Feel free to post an enquiry or trouble ticket on LetsHost.ie anytime - we offer sales and support from 7am through to 11pm every day.


----------



## sherib (18 May 2005)

*Re: IE Domain Names Purchasing LetsHost contact details*

I had no problem getting LetsHost contact details. I know nothing about them!

[broken link removed]


----------



## Bootdog (19 May 2005)

*Re: IE Domain Names Purchasing*

www.ieinternet.com

Do a good package and seem tuned towards the beginners. They have a SOHO, small office home office plan - domain, webhosting, instructions on how to set it all up, FTP etc., webmail service, and up to 5 email addresses (aliases only though).


----------



## Humpback (20 May 2005)

*Re: IE Domain Names Purchasing*

Don't forget that for most domain name registrations for .ie, you have to have a valid business name registration, or a company name registration.
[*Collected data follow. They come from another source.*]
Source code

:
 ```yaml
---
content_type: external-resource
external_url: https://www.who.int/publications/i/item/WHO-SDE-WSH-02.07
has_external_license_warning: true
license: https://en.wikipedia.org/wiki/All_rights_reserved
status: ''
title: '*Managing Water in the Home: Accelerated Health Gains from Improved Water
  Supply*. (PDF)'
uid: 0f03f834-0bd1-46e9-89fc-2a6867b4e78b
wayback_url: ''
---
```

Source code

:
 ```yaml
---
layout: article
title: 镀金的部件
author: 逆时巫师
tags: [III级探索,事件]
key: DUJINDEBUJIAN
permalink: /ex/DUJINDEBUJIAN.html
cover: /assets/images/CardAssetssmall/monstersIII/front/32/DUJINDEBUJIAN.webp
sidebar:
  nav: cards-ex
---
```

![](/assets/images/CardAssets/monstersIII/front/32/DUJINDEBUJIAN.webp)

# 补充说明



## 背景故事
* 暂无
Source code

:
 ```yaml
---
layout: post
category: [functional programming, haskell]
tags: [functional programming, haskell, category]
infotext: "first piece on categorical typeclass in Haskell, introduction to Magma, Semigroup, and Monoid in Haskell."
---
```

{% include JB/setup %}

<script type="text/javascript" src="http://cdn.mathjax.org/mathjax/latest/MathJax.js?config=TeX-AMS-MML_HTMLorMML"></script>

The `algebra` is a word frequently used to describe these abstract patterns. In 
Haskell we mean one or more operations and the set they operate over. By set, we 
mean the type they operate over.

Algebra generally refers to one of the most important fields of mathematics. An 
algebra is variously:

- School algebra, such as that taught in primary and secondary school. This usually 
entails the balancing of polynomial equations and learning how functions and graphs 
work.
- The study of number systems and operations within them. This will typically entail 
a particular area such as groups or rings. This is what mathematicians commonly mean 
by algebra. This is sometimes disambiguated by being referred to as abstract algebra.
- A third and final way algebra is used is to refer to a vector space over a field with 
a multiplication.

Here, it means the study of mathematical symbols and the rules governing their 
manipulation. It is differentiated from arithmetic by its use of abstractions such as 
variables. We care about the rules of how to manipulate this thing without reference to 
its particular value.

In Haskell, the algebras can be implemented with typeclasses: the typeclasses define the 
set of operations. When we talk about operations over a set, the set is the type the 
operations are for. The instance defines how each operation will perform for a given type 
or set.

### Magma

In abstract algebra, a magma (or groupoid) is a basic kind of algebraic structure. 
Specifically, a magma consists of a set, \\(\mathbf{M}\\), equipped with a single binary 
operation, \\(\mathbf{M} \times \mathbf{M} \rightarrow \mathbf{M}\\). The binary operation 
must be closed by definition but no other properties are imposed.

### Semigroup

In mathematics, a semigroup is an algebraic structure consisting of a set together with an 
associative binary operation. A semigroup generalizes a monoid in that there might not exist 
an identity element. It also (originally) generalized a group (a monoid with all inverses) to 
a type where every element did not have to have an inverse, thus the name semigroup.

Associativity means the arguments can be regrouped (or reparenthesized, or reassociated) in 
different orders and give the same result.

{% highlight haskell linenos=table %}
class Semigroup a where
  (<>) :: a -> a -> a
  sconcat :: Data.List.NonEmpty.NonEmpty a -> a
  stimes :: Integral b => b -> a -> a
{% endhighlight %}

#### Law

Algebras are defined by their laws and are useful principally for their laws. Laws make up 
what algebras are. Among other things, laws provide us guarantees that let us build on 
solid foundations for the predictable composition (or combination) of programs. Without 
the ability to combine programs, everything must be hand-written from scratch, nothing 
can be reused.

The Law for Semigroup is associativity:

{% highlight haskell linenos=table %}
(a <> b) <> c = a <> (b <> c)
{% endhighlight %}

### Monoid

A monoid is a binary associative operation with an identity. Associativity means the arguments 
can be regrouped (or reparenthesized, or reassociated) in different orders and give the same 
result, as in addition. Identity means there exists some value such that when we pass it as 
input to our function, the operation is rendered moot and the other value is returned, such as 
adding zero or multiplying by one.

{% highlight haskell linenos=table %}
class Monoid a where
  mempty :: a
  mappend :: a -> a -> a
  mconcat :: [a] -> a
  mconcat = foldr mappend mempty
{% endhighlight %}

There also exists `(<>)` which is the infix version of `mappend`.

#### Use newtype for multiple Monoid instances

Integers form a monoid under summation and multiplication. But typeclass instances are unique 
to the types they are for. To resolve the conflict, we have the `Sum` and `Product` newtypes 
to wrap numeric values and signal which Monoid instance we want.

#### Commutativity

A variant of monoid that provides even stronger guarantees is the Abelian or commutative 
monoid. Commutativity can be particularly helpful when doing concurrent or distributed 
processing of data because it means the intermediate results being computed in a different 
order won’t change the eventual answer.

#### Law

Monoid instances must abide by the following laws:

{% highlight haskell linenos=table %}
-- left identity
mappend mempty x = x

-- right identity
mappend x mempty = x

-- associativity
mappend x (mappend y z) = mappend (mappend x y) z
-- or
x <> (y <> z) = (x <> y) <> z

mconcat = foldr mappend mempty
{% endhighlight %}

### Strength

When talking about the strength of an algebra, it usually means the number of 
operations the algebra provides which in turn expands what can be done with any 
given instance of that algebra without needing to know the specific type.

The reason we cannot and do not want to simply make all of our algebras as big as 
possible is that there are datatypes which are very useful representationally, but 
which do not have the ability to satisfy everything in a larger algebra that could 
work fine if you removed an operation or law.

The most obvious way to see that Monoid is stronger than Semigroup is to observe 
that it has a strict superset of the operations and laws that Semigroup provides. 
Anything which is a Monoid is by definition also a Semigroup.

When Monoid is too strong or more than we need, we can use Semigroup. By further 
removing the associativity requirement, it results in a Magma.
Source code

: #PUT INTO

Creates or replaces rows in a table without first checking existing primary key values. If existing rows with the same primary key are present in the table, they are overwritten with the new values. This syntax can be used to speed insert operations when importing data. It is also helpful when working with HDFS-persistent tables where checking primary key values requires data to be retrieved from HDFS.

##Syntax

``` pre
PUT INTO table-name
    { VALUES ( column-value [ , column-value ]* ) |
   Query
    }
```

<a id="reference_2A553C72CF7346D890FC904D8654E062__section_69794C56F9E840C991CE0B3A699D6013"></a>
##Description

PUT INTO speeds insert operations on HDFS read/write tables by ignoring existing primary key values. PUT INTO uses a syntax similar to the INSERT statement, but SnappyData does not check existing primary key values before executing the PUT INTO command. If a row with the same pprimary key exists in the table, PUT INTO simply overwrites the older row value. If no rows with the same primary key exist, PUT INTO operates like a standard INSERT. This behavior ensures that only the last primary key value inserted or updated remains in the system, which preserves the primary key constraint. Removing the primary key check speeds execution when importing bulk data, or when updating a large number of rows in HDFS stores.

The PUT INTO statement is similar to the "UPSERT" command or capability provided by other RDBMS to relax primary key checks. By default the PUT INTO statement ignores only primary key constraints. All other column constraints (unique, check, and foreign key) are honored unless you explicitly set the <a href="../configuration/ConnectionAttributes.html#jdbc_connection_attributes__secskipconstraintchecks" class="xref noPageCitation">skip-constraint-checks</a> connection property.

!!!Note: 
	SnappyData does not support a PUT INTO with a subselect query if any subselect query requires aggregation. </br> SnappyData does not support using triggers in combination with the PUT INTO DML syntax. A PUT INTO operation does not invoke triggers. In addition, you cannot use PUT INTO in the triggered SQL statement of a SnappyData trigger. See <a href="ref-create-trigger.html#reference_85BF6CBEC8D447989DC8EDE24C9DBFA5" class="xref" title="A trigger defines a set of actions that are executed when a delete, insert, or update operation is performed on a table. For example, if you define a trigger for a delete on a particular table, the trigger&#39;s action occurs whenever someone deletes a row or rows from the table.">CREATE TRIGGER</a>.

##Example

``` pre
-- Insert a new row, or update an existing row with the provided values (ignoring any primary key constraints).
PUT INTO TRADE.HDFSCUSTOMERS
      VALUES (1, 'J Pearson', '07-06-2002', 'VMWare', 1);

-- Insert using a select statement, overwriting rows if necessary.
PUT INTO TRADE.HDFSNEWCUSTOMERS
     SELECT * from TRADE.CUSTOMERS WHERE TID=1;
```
Which is nuts in my opinion. Just to get my own surname registered as .ie, I had to register a makey-uppy business name to get it.


----------



## ivorystraws (21 Sep 2005)

*Re: >>IE Domain Names Purchasing*

I have been looking into this lately in order to register a .ie domain name. The prices for a .ie domain name ex VAT for one year, vary widely from reseller to reseller;

Cheapest in Ireland: 
letshost.ie:= €42.99

Other more expensive resellers:
Sswitchmedia.ie                                        €90.00
Register.ie (a division of Novara.ie)             €79.99
Webworks.ie                                              €75.00
Hosting Ireland                                          €70.00

Why the massive differences in an already expensive service?


----------



## Lemurz (23 Sep 2005)

*Re: >>IE Domain Names Purchasing*

 charge €95 for .ie domains

Why are .ie domains so overpriced when other domains only cost $6.95 @ 
 ????????????


----------



## CGorman (23 Sep 2005)

*Re: >>IE Domain Names Purchasing*

I just could'nt be bothered with .ie domains, apart from the expense, there is the added complication of proving you or your company is Irish. Its just a PITA. I've built/am building 3 websites, all are .com.


----------



## blacknight (29 Sep 2005)

*Re: >>IE Domain Names Purchasing*



			
				ivorystraws said:
			
		

> I have been looking into this lately in order to register a .ie domain name. The prices for a .ie domain name ex VAT for one year, vary widely from reseller to reseller;
> 
> Cheapest in Ireland:
> letshost.ie:= €42.99
> ...


Retail prices are set by the resellers so you will see differences. With .com, for example, you will see prices as low as €8 and as high as €100.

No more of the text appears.